Trener Jerzy Bojko jakby asekuracyjnie unika konkretnej odpowiedzi na pytanie, jakie cele w nadchodzącym sezonie ligowym stawia sobie i swoim podopiecznym z Pogoni 96 Łaszczówka.
– Trudno wyznaczać sobie jakieś plany, skoro ta liga jest tak niesamowicie nieobliczalna i nieprzewidywalna. Mówienie, że chcemy znaleźć się w czołowej piątce, w tej sytuacji jest pozbawione sensu. Najpierw musimy dobrze poznać rywali, a dopiero potem wystawiać się do wiatru – tłumaczy Jerzy Bojko.
Szkoleniowiec spodziewa się trudnej i wymagającej przeprawy.
– Zespołów naprawdę mocnych będzie trochę więcej niż w poprzednim sezonie. Nie wiem, co będą sobą reprezentowali dwaj spadkowicze z IV ligi, czyli Błękitni i Grom, ale na pewno należy ich zaliczyć do ścisłej czołówki klasy okręgowej. Z poprzedniego rozdania mocne będą Hetman, Huczwa i Tanew. Chcielibyśmy wypaść nie gorzej niż w ostatnich rozgrywkach, które ukończyliśmy na czwartym miejscu, ale konkurencja będzie niemała. Cała górna połowa tabeli będzie silna. Zaprocentuje ligowe doświadczenie – twierdzi trener Bojko.
Pogoń powinna być silna. W trakcie letniego okienka transferowego nie straciła ani jednego wartościowego zawodnika, za to kilku pozyskała. Z Tomasovii Tomaszów Lubelski przybyli Bartłomiej Szewc (bramkarz) i Artur Lis. Ten pierwszy w poprzedniej rundzie grał na zasadzie wypożyczenia w zamojskim Hetmanie. Z Igrosu Krasnobród dołączyli Kamil Droździel i Dominik Dziura, zaś z Grafa Chodywańce – Jacek Paszkiewicz.
– Jeśli chodzi o możliwe straty personalne, to nowy trener Granicy Artur Jaremko chciałby sprowadzić do zespołu z Lubyczy Królewskiej braci Jakuba i Szymona Kozaków. Nie jestem pewien, czy oni wiedzą o tym, że ktoś się nimi interesuje, bo nie ma ich w kraju. Nie mogę też zapewnić, że będą chcieli występować w klasie A. Niektórzy wolą mniej grać w Pogoni, ale pozostać w naszej szatni, niż odgrywać znaczącą rolę w niższej klasie rozgrywkowej lub słabszym zespole – tłumaczy Bojko.

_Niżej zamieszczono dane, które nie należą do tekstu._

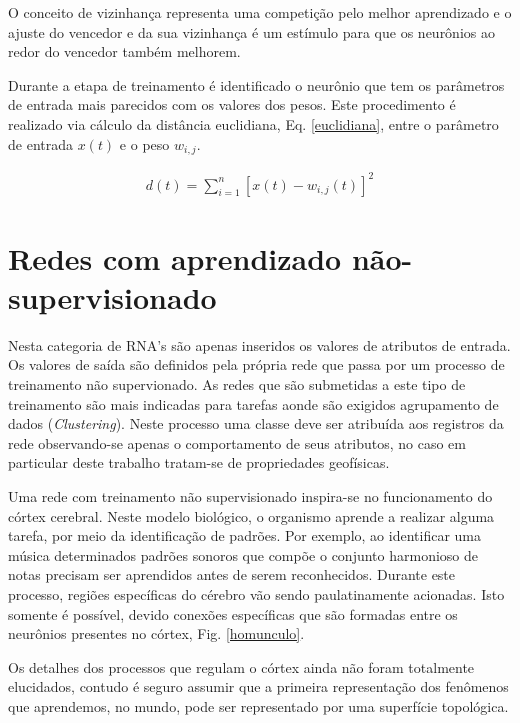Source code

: O conceito de vizinhança representa uma competição pelo melhor aprendizado e o ajuste do vencedor e da sua vizinhança é um estímulo para que os neurônios ao redor do vencedor também melhorem.

Durante a etapa de treinamento é identificado o neurônio que tem os parâmetros de entrada mais parecidos com os valores dos pesos. Este procedimento é realizado via cálculo da distância euclidiana, Eq. \ref{euclidiana}, entre o parâmetro de entrada $x(t)$ e o peso $w_{i,j}$.

\begin{eqnarray}
d(t)= \sum^{n}_{i=1}[x(t)-w_{i,j}(t)]^{2}
\label{euclidiana}
\end{eqnarray}

\section{Redes com aprendizado não-supervisionado}

Nesta categoria de RNA's são apenas inseridos os valores de atributos de entrada. Os valores de saída são definidos pela própria rede que passa por um processo de treinamento não supervionado. As redes que são submetidas a este tipo de treinamento são mais indicadas para tarefas aonde são exigidos agrupamento de dados (\textit{Clustering}). Neste processo uma classe deve ser atribuída aos registros da rede observando-se apenas o comportamento de seus atributos, no caso em particular deste trabalho tratam-se de propriedades geofísicas.

Uma rede com treinamento não supervisionado inspira-se no funcionamento do córtex cerebral. Neste modelo biológico, o organismo aprende a realizar alguma tarefa, por meio da identificação de padrões. Por exemplo, ao identificar uma música determinados padrões sonoros que compõe o conjunto harmonioso de notas precisam ser aprendidos antes de serem reconhecidos. Durante este processo, regiões específicas do cérebro vão sendo paulatinamente acionadas. Isto somente é possível, devido conexões específicas que são formadas entre os neurônios
presentes no córtex, Fig. \ref{homunculo}.

Os detalhes dos processos que regulam o córtex ainda não foram totalmente elucidados, contudo é seguro assumir que a primeira representação dos fenômenos que aprendemos, no mundo, pode ser representado por uma superfície topológica.  

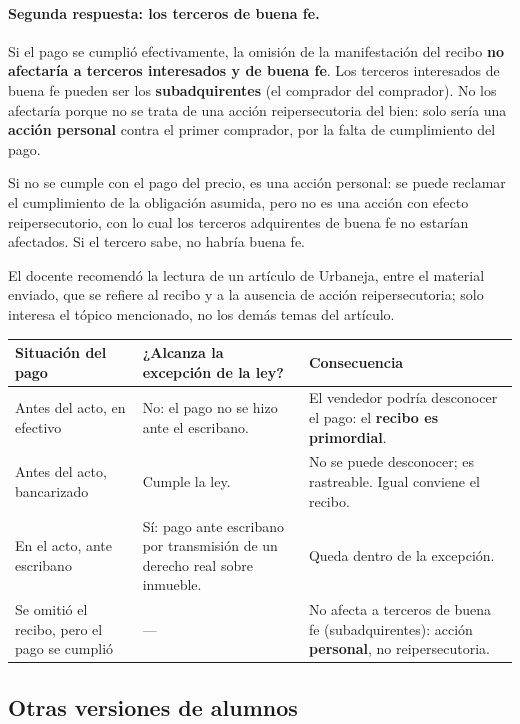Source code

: \documentclass[12pt,oneside]{book}
\begin{document}
\paragraph{Segunda respuesta: los terceros de buena fe.}
Si el pago se cumplió efectivamente, la omisión de la manifestación del recibo \textbf{no afectaría a terceros interesados y de buena fe}. Los terceros interesados de buena fe pueden ser los \textbf{subadquirentes} (el comprador del comprador). No los afectaría porque no se trata de una acción reipersecutoria del bien: solo sería una \textbf{acción personal} contra el primer comprador, por la falta de cumplimiento del pago.

Si no se cumple con el pago del precio, es una acción personal: se puede reclamar el cumplimiento de la obligación asumida, pero no es una acción con efecto reipersecutorio, con lo cual los terceros adquirentes de buena fe no estarían afectados. Si el tercero sabe, no habría buena fe.

El docente recomendó la lectura de un artículo de Urbaneja, entre el material enviado, que se refiere al recibo y a la ausencia de acción reipersecutoria; solo interesa el tópico mencionado, no los demás temas del artículo.

\begin{table}[H]
\centering
\begin{tabularx}{\textwidth}{
    >{\raggedright\arraybackslash}p{}
    >{\raggedright\arraybackslash}X
    >{\raggedright\arraybackslash}X
}
\toprule
\textbf{Situación del pago} & \textbf{¿Alcanza la excepción de la ley?} & \textbf{Consecuencia} \\
\midrule
Antes del acto, en efectivo & No: el pago no se hizo ante el escribano. & El vendedor podría desconocer el pago: el \textbf{recibo es primordial}. \\
Antes del acto, bancarizado & Cumple la ley. & No se puede desconocer; es rastreable. Igual conviene el recibo. \\
En el acto, ante escribano & Sí: pago ante escribano por transmisión de un derecho real sobre inmueble. & Queda dentro de la excepción. \\
Se omitió el recibo, pero el pago se cumplió & --- & No afecta a terceros de buena fe (subadquirentes): acción \textbf{personal}, no reipersecutoria. \\
\bottomrule
\end{tabularx}
\end{table}

\subsection{Otras versiones de alumnos}
\end{document}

W ostatnim przed inauguracją rundy jesiennej sparingu Pogoń nie potwierdziła jednak swoich aspiracji i możliwości. W sobotę na bocznym boisku OSiR Tomasovia przegrała z czwartoligowym zespołem z Tomaszowa Lubelskiego 1:10 (0:7).

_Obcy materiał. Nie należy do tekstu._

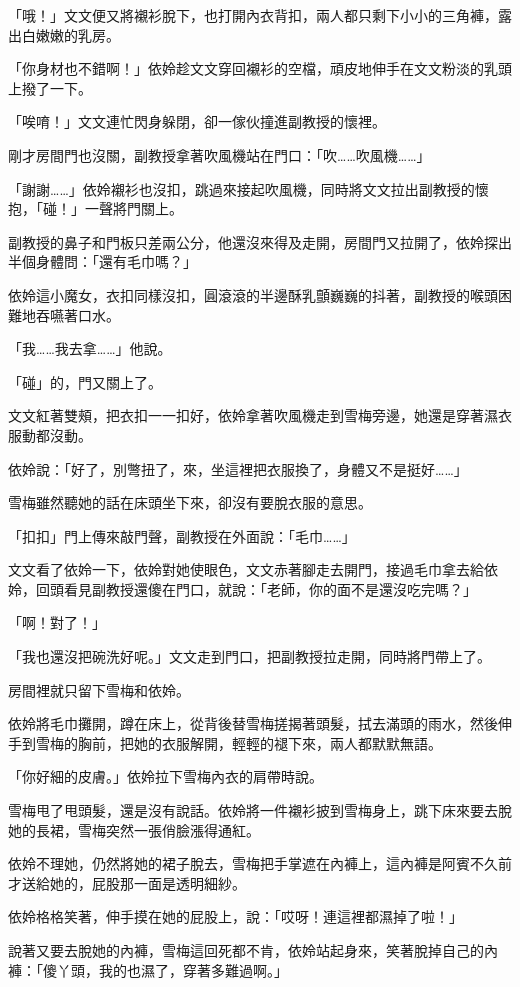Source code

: 「哦！」文文便又將襯衫脫下，也打開內衣背扣，兩人都只剩下小小的三角褲，露出白嫩嫩的乳房。

「你身材也不錯啊！」依姈趁文文穿回襯衫的空檔，頑皮地伸手在文文粉淡的乳頭上撥了一下。

「唉唷！」文文連忙閃身躲閉，卻一傢伙撞進副教授的懷裡。

剛才房間門也沒關，副教授拿著吹風機站在門口：「吹……吹風機……」

「謝謝……」依姈襯衫也沒扣，跳過來接起吹風機，同時將文文拉出副教授的懷抱，「碰！」一聲將門關上。

副教授的鼻子和門板只差兩公分，他還沒來得及走開，房間門又拉開了，依姈探出半個身體問：「還有毛巾嗎？」

依姈這小魔女，衣扣同樣沒扣，圓滾滾的半邊酥乳顫巍巍的抖著，副教授的喉頭困難地吞嚥著口水。

「我……我去拿……」他說。

「碰」的，門又關上了。

文文紅著雙頰，把衣扣一一扣好，依姈拿著吹風機走到雪梅旁邊，她還是穿著濕衣服動都沒動。

依姈說：「好了，別彆扭了，來，坐這裡把衣服換了，身體又不是挺好……」

雪梅雖然聽她的話在床頭坐下來，卻沒有要脫衣服的意思。

「扣扣」門上傳來敲門聲，副教授在外面說：「毛巾……」

文文看了依姈一下，依姈對她使眼色，文文赤著腳走去開門，接過毛巾拿去給依姈，回頭看見副教授還傻在門口，就說：「老師，你的面不是還沒吃完嗎？」

「啊！對了！」

「我也還沒把碗洗好呢。」文文走到門口，把副教授拉走開，同時將門帶上了。

房間裡就只留下雪梅和依姈。

依姈將毛巾攤開，蹲在床上，從背後替雪梅搓揭著頭髮，拭去滿頭的雨水，然後伸手到雪梅的胸前，把她的衣服解開，輕輕的褪下來，兩人都默默無語。

「你好細的皮膚。」依姈拉下雪梅內衣的肩帶時說。

雪梅甩了甩頭髮，還是沒有說話。依姈將一件襯衫披到雪梅身上，跳下床來要去脫她的長裙，雪梅突然一張俏臉漲得通紅。

依姈不理她，仍然將她的裙子脫去，雪梅把手掌遮在內褲上，這內褲是阿賓不久前才送給她的，屁股那一面是透明細紗。

依姈格格笑著，伸手摸在她的屁股上，說：「哎呀！連這裡都濕掉了啦！」

說著又要去脫她的內褲，雪梅這回死都不肯，依姈站起身來，笑著脫掉自己的內褲：「傻丫頭，我的也濕了，穿著多難過啊。」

– W środę rozgrywaliśmy finał rozgrywek o Puchar Starosty Tomaszowskiego. Gryf odwołał mecz kontrolny z Tomasovia, więc tomaszowski zespół nie miał z kim zagrać. Nie odmówiliśmy Tomasovii, bo tego się nie robi. Zagraliśmy z mocno osłabionym i odmłodzonym składzie, ale nie pozostawiliśmy Tomasovii na lodzie. Nie byliśmy przygotowani do tego meczu, ale zgodziliśmy się zagrać „po starej znajomości”, dla zachowania dobrych relacji – wyjaśnia trener Bojko.